** Opening Data block **

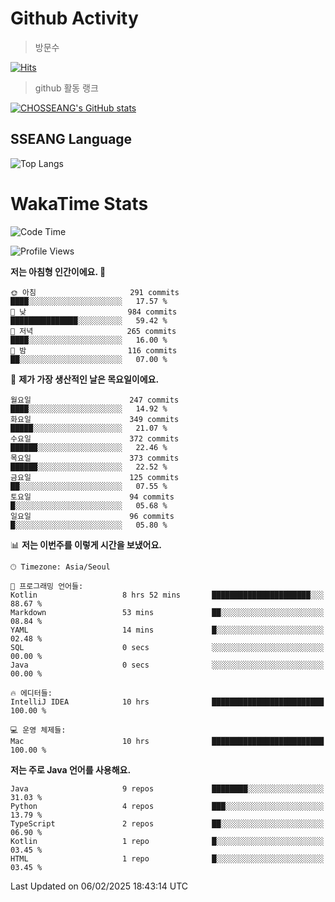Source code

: <!--
**CHOSSEANG/CHOSSEANG** is a ✨ _special_ ✨ repository because its `README.md` (this file) appears on your GitHub profile.

Here are some ideas to get you started:

- 🔭 I’m currently working on ...
- 🌱 I’m currently learning ...
- 👯 I’m looking to collaborate on ...
- 🤔 I’m looking for help with ...
- 💬 Ask me about ...
- 📫 How to reach me: ...
- 😄 Pronouns: ...
- ⚡ Fun fact: ...
-->

# Github Activity
> 방문수

[![Hits](https://hits.seeyoufarm.com/api/count/incr/badge.svg?url=https%3A%2F%2Fgithub.com%2FCHOSSEANG&count_bg=%238AED3E&title_bg=%23495358&icon=electron.svg&icon_color=%23E7E7E7&title=CHOSSEANG&edge_flat=false)](https://hits.seeyoufarm.com)
> github 활동 랭크

[![CHOSSEANG's GitHub stats](https://github-readme-stats.vercel.app/api?username=CHOSSEANG)](https://github.com/CHOSSEANG/github-readme-stats)

## SSEANG Language
![Top Langs](https://github-readme-stats.vercel.app/api/top-langs/?username=CHOSSEANG&layout=compact)

# WakaTime Stats

<!--START_SECTION:waka-->
![Code Time](http://img.shields.io/badge/Code%20Time-411%20hrs-blue)

![Profile Views](http://img.shields.io/badge/Profile%20Views-0-blue)

**저는 아침형 인간이에요. 🐤** 

```text
🌞 아침                     291 commits         ████░░░░░░░░░░░░░░░░░░░░░   17.57 % 
🌆 낮　                     984 commits         ███████████████░░░░░░░░░░   59.42 % 
🌃 저녁                     265 commits         ████░░░░░░░░░░░░░░░░░░░░░   16.00 % 
🌙 밤　                     116 commits         ██░░░░░░░░░░░░░░░░░░░░░░░   07.00 % 
```
📅 **제가 가장 생산적인 날은 목요일이에요.** 

```text
월요일                      247 commits         ████░░░░░░░░░░░░░░░░░░░░░   14.92 % 
화요일                      349 commits         █████░░░░░░░░░░░░░░░░░░░░   21.07 % 
수요일                      372 commits         ██████░░░░░░░░░░░░░░░░░░░   22.46 % 
목요일                      373 commits         ██████░░░░░░░░░░░░░░░░░░░   22.52 % 
금요일                      125 commits         ██░░░░░░░░░░░░░░░░░░░░░░░   07.55 % 
토요일                      94 commits          █░░░░░░░░░░░░░░░░░░░░░░░░   05.68 % 
일요일                      96 commits          █░░░░░░░░░░░░░░░░░░░░░░░░   05.80 % 
```


📊 **저는 이번주를 이렇게 시간을 보냈어요.** 

```text
🕑︎ Timezone: Asia/Seoul

💬 프로그래밍 언어들: 
Kotlin                   8 hrs 52 mins       ██████████████████████░░░   88.67 % 
Markdown                 53 mins             ██░░░░░░░░░░░░░░░░░░░░░░░   08.84 % 
YAML                     14 mins             █░░░░░░░░░░░░░░░░░░░░░░░░   02.48 % 
SQL                      0 secs              ░░░░░░░░░░░░░░░░░░░░░░░░░   00.00 % 
Java                     0 secs              ░░░░░░░░░░░░░░░░░░░░░░░░░   00.00 % 

🔥 에디터들: 
IntelliJ IDEA            10 hrs              █████████████████████████   100.00 % 

💻 운영 체제들: 
Mac                      10 hrs              █████████████████████████   100.00 % 
```

**저는 주로 Java 언어를 사용해요.** 

```text
Java                     9 repos             ████████░░░░░░░░░░░░░░░░░   31.03 % 
Python                   4 repos             ███░░░░░░░░░░░░░░░░░░░░░░   13.79 % 
TypeScript               2 repos             ██░░░░░░░░░░░░░░░░░░░░░░░   06.90 % 
Kotlin                   1 repo              █░░░░░░░░░░░░░░░░░░░░░░░░   03.45 % 
HTML                     1 repo              █░░░░░░░░░░░░░░░░░░░░░░░░   03.45 % 
```




 Last Updated on 06/02/2025 18:43:14 UTC
<!--END_SECTION:waka-->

** Closing Data block **

- [What you are asked to do]: Scan the listing above. Gather each line that contains the word "vercel".

- [Your response]:
[![CHOSSEANG's GitHub stats](https://github-readme-stats.vercel.app/api?username=CHOSSEANG)](https://github.com/CHOSSEANG/github-readme-stats)
![Top Langs](https://github-readme-stats.vercel.app/api/top-langs/?username=CHOSSEANG&layout=compact)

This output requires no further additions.